Task details: When you give the entries again, keep every word as it stands and drop the pictures.

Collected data
- - - - -

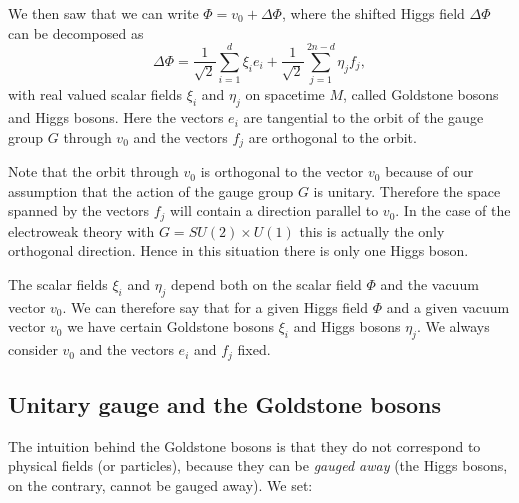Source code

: \documentclass[11pt]{amsart}
\theoremstyle{definition}
\theoremstyle{remark}
\numberwithin{equation}{section}
\begin{document}
We then saw that we can write $\Phi=v_0+\Delta\Phi$, where the shifted Higgs field $\Delta\Phi$ can be decomposed as 
\begin{equation*}
\Delta\Phi=\frac{1}{\sqrt{2}}\sum_{i=1}^d\xi_ie_i+\frac{1}{\sqrt{2}}\sum_{j=1}^{2n-d}\eta_jf_j,
\end{equation*}
with real valued scalar fields $\xi_i$ and $\eta_j$ on spacetime $M$, called Goldstone bosons  and Higgs bosons. Here the vectors $e_i$ are tangential to the orbit of the gauge group $G$ through $v_0$ and the vectors $f_j$ are orthogonal to the orbit.

Note that the orbit through $v_0$ is orthogonal to the vector $v_0$ because of our assumption that the action of the gauge group $G$ is unitary. Therefore the space spanned by the vectors $f_j$ will contain a direction parallel to $v_0$. In the case of the electroweak theory with $G=SU(2)\times U(1)$ this is actually the only orthogonal direction. Hence in this situation there is only one Higgs boson.

The scalar fields $\xi_i$ and $\eta_j$ depend both on the scalar field $\Phi$ and the vacuum vector $v_0$. We can therefore say that for a given Higgs field $\Phi$ and a given vacuum vector $v_0$ we have certain Goldstone bosons $\xi_i$ and Higgs bosons $\eta_j$. We always consider $v_0$ and the vectors $e_i$ and $f_j$ fixed.

\subsection{Unitary gauge and the Goldstone bosons}
The intuition behind the Goldstone bosons is that they do not correspond to physical fields (or particles), because they can be {\em gauged away} (the Higgs bosons, on the contrary, cannot be gauged away). We set:
\end{document}
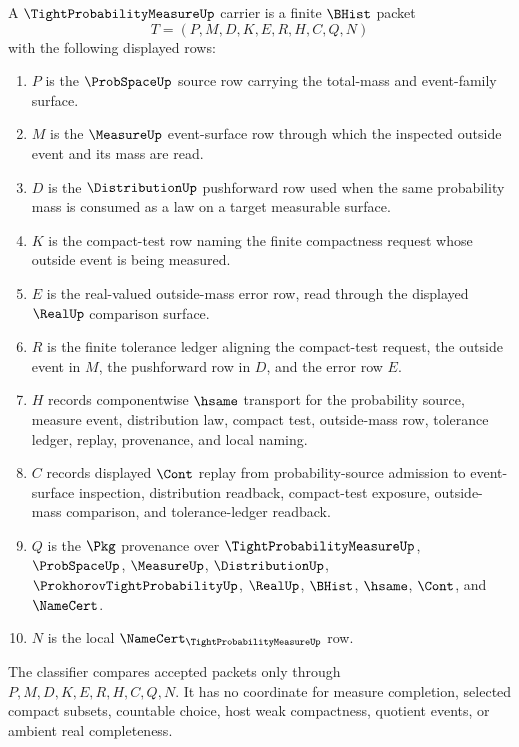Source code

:\begin{definition}
\label{def:tight-probability-measure-carrier}
A $\TightProbabilityMeasureUp$ carrier is a finite $\BHist$ packet
$$
T=(P,M,D,K,E,R,H,C,Q,N)
$$
with the following displayed rows:
\begin{enumerate}
\item $P$ is the $\ProbSpaceUp$ source row carrying the total-mass and event-family surface.
\item $M$ is the $\MeasureUp$ event-surface row through which the inspected outside event and its mass are read.
\item $D$ is the $\DistributionUp$ pushforward row used when the same probability mass is consumed as a law on a target measurable surface.
\item $K$ is the compact-test row naming the finite compactness request whose outside event is being measured.
\item $E$ is the real-valued outside-mass error row, read through the displayed $\RealUp$ comparison surface.
\item $R$ is the finite tolerance ledger aligning the compact-test request, the outside event in $M$, the pushforward row in $D$, and the error row $E$.
\item $H$ records componentwise $\hsame$ transport for the probability source, measure event, distribution law, compact test, outside-mass row, tolerance ledger, replay, provenance, and local naming.
\item $C$ records displayed $\Cont$ replay from probability-source admission to event-surface inspection, distribution readback, compact-test exposure, outside-mass comparison, and tolerance-ledger readback.
\item $Q$ is the $\Pkg$ provenance over $\TightProbabilityMeasureUp$, $\ProbSpaceUp$, $\MeasureUp$, $\DistributionUp$, $\ProkhorovTightProbabilityUp$, $\RealUp$, $\BHist$, $\hsame$, $\Cont$, and $\NameCert$.
\item $N$ is the local $\NameCert_{\TightProbabilityMeasureUp}$ row.
\end{enumerate}
The classifier compares accepted packets only through $P,M,D,K,E,R,H,C,Q,N$. It has no coordinate for measure completion, selected compact subsets, countable choice, host weak compactness, quotient events, or ambient real completeness.
\end{definition}

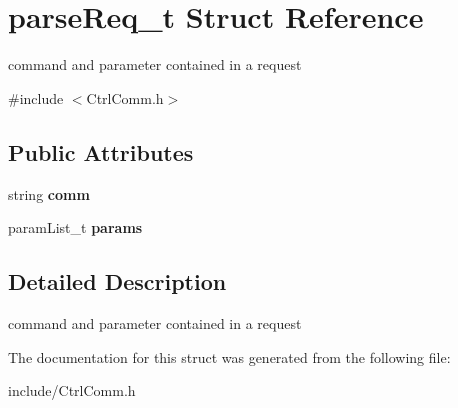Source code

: \hypertarget{structparseReq__t}{}\section{parse\+Req\+\_\+t Struct Reference}
\label{structparseReq__t}


command and parameter contained in a request  




{\ttfamily \#include $<$Ctrl\+Comm.\+h$>$}

\subsection*{Public Attributes}
\begin{DoxyCompactItemize}
\item 
\mbox{\label{structparseReq__t_ad378450c6e9686f863a1d1bd98a9082d}} 
string {\bfseries comm}
\item 
\mbox{\label{structparseReq__t_a21860319f5f68e387a086abb9a71027a}} 
param\+List\+\_\+t {\bfseries params}
\end{DoxyCompactItemize}


\subsection{Detailed Description}
command and parameter contained in a request 

The documentation for this struct was generated from the following file\+:\begin{DoxyCompactItemize}
\item 
include/Ctrl\+Comm.\+h\end{DoxyCompactItemize}

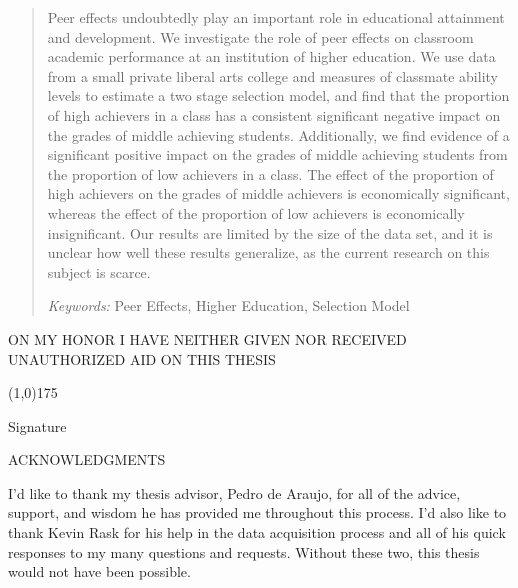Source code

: \begin{abstract}
  \noindent 
Peer effects undoubtedly play an important role in educational attainment and development. 
We investigate the role of peer effects on classroom academic performance at an institution of higher education. 
We use data from a small private liberal arts college and measures of classmate ability levels to estimate a two stage selection model, and find that the proportion of high achievers in a class has a consistent significant negative impact on the grades of middle achieving students.
Additionally, we find evidence of a significant positive impact on the grades of middle achieving students from the proportion of low achievers in a class. 
The effect of the proportion of high achievers on the grades of middle achievers is economically significant, whereas the effect of the proportion of low achievers is economically insignificant. 
Our results are limited by the size of the data set, and it is unclear how well these results generalize, as the current research on this subject is scarce. 

\bigskip

\noindent \emph{Keywords: }Peer Effects, Higher Education, Selection Model

\end{abstract}

\newpage{}

\vspace*{7cm}
\begin{changemargin}{1.75cm}{1.75cm}
  ON MY HONOR I HAVE NEITHER GIVEN NOR RECEIVED UNAUTHORIZED AID ON THIS THESIS
\end{changemargin}
\vspace{7cm}
\begin{changemargin}{9cm}{1.75cm}
  \begin{center}
    \line(1,0){175}
  \end{center}
  \vspace{-.5cm}
  Signature
\end{changemargin}

\newpage{}

\begin{center}
  \LARGE ACKNOWLEDGMENTS
\end{center}

I'd like to thank my thesis advisor, Pedro de Araujo, for all of the advice, support, and wisdom he has provided me throughout this process. I'd also like to thank Kevin Rask for his help in the data acquisition process and all of his quick responses to my many questions and requests. Without these two, this thesis would not have been possible. 

\newpage{}

\thispagestyle{plain}
\tableofcontents

\newpage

- - - - -

Output for this exercise:
Source code

: \documentclass[11pt]{amsart}
\theoremstyle{definition}
\theoremstyle{remark}
\numberwithin{equation}{section}
\begin{document}
We then saw that we can write $\Phi=v_0+\Delta\Phi$, where the shifted Higgs field $\Delta\Phi$ can be decomposed as 
\begin{equation*}
\Delta\Phi=\frac{1}{\sqrt{2}}\sum_{i=1}^d\xi_ie_i+\frac{1}{\sqrt{2}}\sum_{j=1}^{2n-d}\eta_jf_j,
\end{equation*}
with real valued scalar fields $\xi_i$ and $\eta_j$ on spacetime $M$, called Goldstone bosons  and Higgs bosons. Here the vectors $e_i$ are tangential to the orbit of the gauge group $G$ through $v_0$ and the vectors $f_j$ are orthogonal to the orbit.

Note that the orbit through $v_0$ is orthogonal to the vector $v_0$ because of our assumption that the action of the gauge group $G$ is unitary. Therefore the space spanned by the vectors $f_j$ will contain a direction parallel to $v_0$. In the case of the electroweak theory with $G=SU(2)\times U(1)$ this is actually the only orthogonal direction. Hence in this situation there is only one Higgs boson.

The scalar fields $\xi_i$ and $\eta_j$ depend both on the scalar field $\Phi$ and the vacuum vector $v_0$. We can therefore say that for a given Higgs field $\Phi$ and a given vacuum vector $v_0$ we have certain Goldstone bosons $\xi_i$ and Higgs bosons $\eta_j$. We always consider $v_0$ and the vectors $e_i$ and $f_j$ fixed.

\subsection{Unitary gauge and the Goldstone bosons}
The intuition behind the Goldstone bosons is that they do not correspond to physical fields (or particles), because they can be {\em gauged away} (the Higgs bosons, on the contrary, cannot be gauged away). We set:
\end{document}
Source code

:\begin{definition}
\label{def:tight-probability-measure-carrier}
A $\TightProbabilityMeasureUp$ carrier is a finite $\BHist$ packet
$$
T=(P,M,D,K,E,R,H,C,Q,N)
$$
with the following displayed rows:
\begin{enumerate}
\item $P$ is the $\ProbSpaceUp$ source row carrying the total-mass and event-family surface.
\item $M$ is the $\MeasureUp$ event-surface row through which the inspected outside event and its mass are read.
\item $D$ is the $\DistributionUp$ pushforward row used when the same probability mass is consumed as a law on a target measurable surface.
\item $K$ is the compact-test row naming the finite compactness request whose outside event is being measured.
\item $E$ is the real-valued outside-mass error row, read through the displayed $\RealUp$ comparison surface.
\item $R$ is the finite tolerance ledger aligning the compact-test request, the outside event in $M$, the pushforward row in $D$, and the error row $E$.
\item $H$ records componentwise $\hsame$ transport for the probability source, measure event, distribution law, compact test, outside-mass row, tolerance ledger, replay, provenance, and local naming.
\item $C$ records displayed $\Cont$ replay from probability-source admission to event-surface inspection, distribution readback, compact-test exposure, outside-mass comparison, and tolerance-ledger readback.
\item $Q$ is the $\Pkg$ provenance over $\TightProbabilityMeasureUp$, $\ProbSpaceUp$, $\MeasureUp$, $\DistributionUp$, $\ProkhorovTightProbabilityUp$, $\RealUp$, $\BHist$, $\hsame$, $\Cont$, and $\NameCert$.
\item $N$ is the local $\NameCert_{\TightProbabilityMeasureUp}$ row.
\end{enumerate}
The classifier compares accepted packets only through $P,M,D,K,E,R,H,C,Q,N$. It has no coordinate for measure completion, selected compact subsets, countable choice, host weak compactness, quotient events, or ambient real completeness.
\end{definition}

Source code

: \hypertarget{structparseReq__t}{}\section{parse\+Req\+\_\+t Struct Reference}
\label{structparseReq__t}


command and parameter contained in a request  




{\ttfamily \#include $<$Ctrl\+Comm.\+h$>$}

\subsection*{Public Attributes}
\begin{DoxyCompactItemize}
\item 
\mbox{\label{structparseReq__t_ad378450c6e9686f863a1d1bd98a9082d}} 
string {\bfseries comm}
\item 
\mbox{\label{structparseReq__t_a21860319f5f68e387a086abb9a71027a}} 
param\+List\+\_\+t {\bfseries params}
\end{DoxyCompactItemize}


\subsection{Detailed Description}
command and parameter contained in a request 

The documentation for this struct was generated from the following file\+:\begin{DoxyCompactItemize}
\item 
include/Ctrl\+Comm.\+h\end{DoxyCompactItemize}

Source code

: \begin{abstract}
  \noindent 
Peer effects undoubtedly play an important role in educational attainment and development. 
We investigate the role of peer effects on classroom academic performance at an institution of higher education. 
We use data from a small private liberal arts college and measures of classmate ability levels to estimate a two stage selection model, and find that the proportion of high achievers in a class has a consistent significant negative impact on the grades of middle achieving students.
Additionally, we find evidence of a significant positive impact on the grades of middle achieving students from the proportion of low achievers in a class. 
The effect of the proportion of high achievers on the grades of middle achievers is economically significant, whereas the effect of the proportion of low achievers is economically insignificant. 
Our results are limited by the size of the data set, and it is unclear how well these results generalize, as the current research on this subject is scarce. 

\bigskip

\noindent \emph{Keywords: }Peer Effects, Higher Education, Selection Model

\end{abstract}

\newpage{}

\vspace*{7cm}
\begin{changemargin}{1.75cm}{1.75cm}
  ON MY HONOR I HAVE NEITHER GIVEN NOR RECEIVED UNAUTHORIZED AID ON THIS THESIS
\end{changemargin}
\vspace{7cm}
\begin{changemargin}{9cm}{1.75cm}
  \begin{center}
    \line(1,0){175}
  \end{center}
  \vspace{-.5cm}
  Signature
\end{changemargin}

\newpage{}

\begin{center}
  \LARGE ACKNOWLEDGMENTS
\end{center}

I'd like to thank my thesis advisor, Pedro de Araujo, for all of the advice, support, and wisdom he has provided me throughout this process. I'd also like to thank Kevin Rask for his help in the data acquisition process and all of his quick responses to my many questions and requests. Without these two, this thesis would not have been possible. 

\newpage{}

\thispagestyle{plain}
\tableofcontents

\newpage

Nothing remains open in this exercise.